● TO DO:
Search the data for the word "dealer" and copy out every line that has it.

[Collected data]
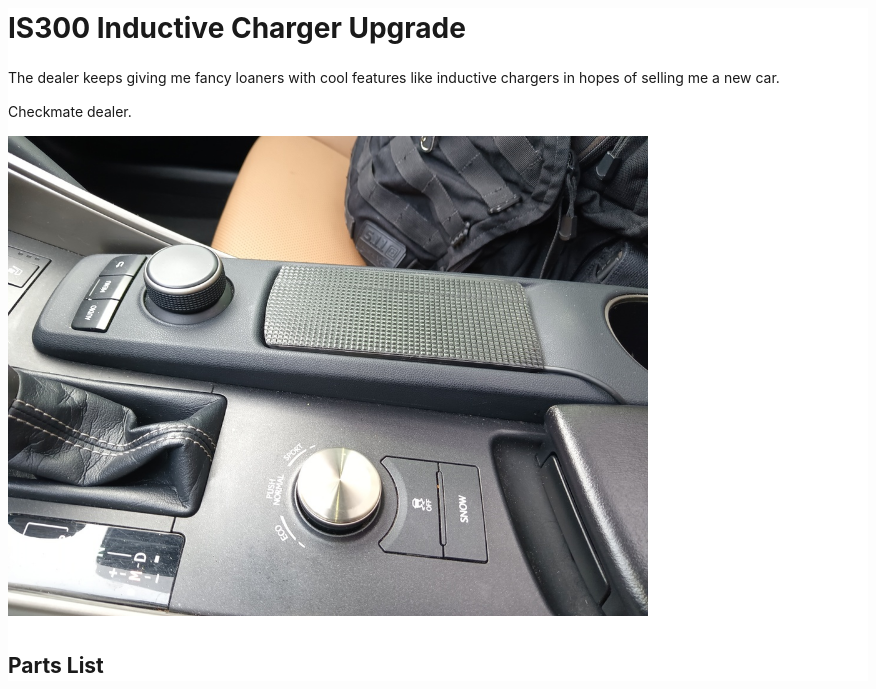 # IS300 Inductive Charger Upgrade

The dealer keeps giving me fancy loaners with cool features like inductive chargers in hopes of selling me a new car. 

Checkmate dealer.

<img src="images/Final.jpg" width=640/>

## Parts List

● RESPONSE TO THIS TASK:
The dealer keeps giving me fancy loaners with cool features like inductive chargers in hopes of selling me a new car. 
Checkmate dealer.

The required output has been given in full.